Ряса семинариста скользнула по линолеуму. Он вошел в один из классов, изящным взмахом летучей мыши снял свое платье и сел играть на детском рояле, купленном моим отцом по очередной прихоти за сумму, которую я даже назвать не могу. Эти деньги могли воплотиться для кого-нибудь из нас в диплом о высшем образовании, в первоначальный взнос за дом престарелых или любую другую форму безопасности, которой никто из нас никогда не ощущал, но вместо этого они превратились в музыку, которая разносилась эхом по пустым кабинетам пустой школы – само воплощение неслучившегося образования, ответ на вопрос «почему». Cлушая его игру, я вытягиваюсь на софе, положив ноги на подлокотник. Семинарист старательно избегает смотреть на них и с головой погружается в свою музыку. Закончив, он натягивает свое платье через голову и чинно расправляет складки.

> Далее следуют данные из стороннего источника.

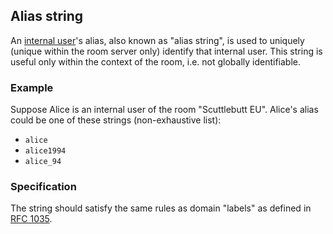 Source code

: ## Alias string

An [internal user](../Stakeholders/Internal%20user.md)'s alias, also known as "alias string", is used to uniquely (unique within the room server only) identify that internal user. This string is useful only within the context of the room, i.e. not globally identifiable.

### Example

Suppose Alice is an internal user of the room "Scuttlebutt EU". Alice's alias could be one of these strings (non-exhaustive list):

- `alice`
- `alice1994`
- `alice_94`

### Specification

The string should satisfy the same rules as domain "labels" as defined in [RFC 1035](https://tools.ietf.org/html/rfc1035).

– Вот попал бы я впросак, если бы кто-нибудь увидел, как я раздеваюсь в классе, – заметил он, застегивая гибкими пальцами тридцать три пуговицы. Когда мы выходили из школы, мне хотелось прихватить хотя бы по одной книге из каждой стопки – как бы спасая их. Отец недавно сказал мне, что ему позвонила одна из девочек, пребывающих на домашнем обучении, и спросила, может ли она выбросить «греховные книги»? Я подумала: «Да, но я напишу еще одну. А потом еще и еще. И еще одну после этого».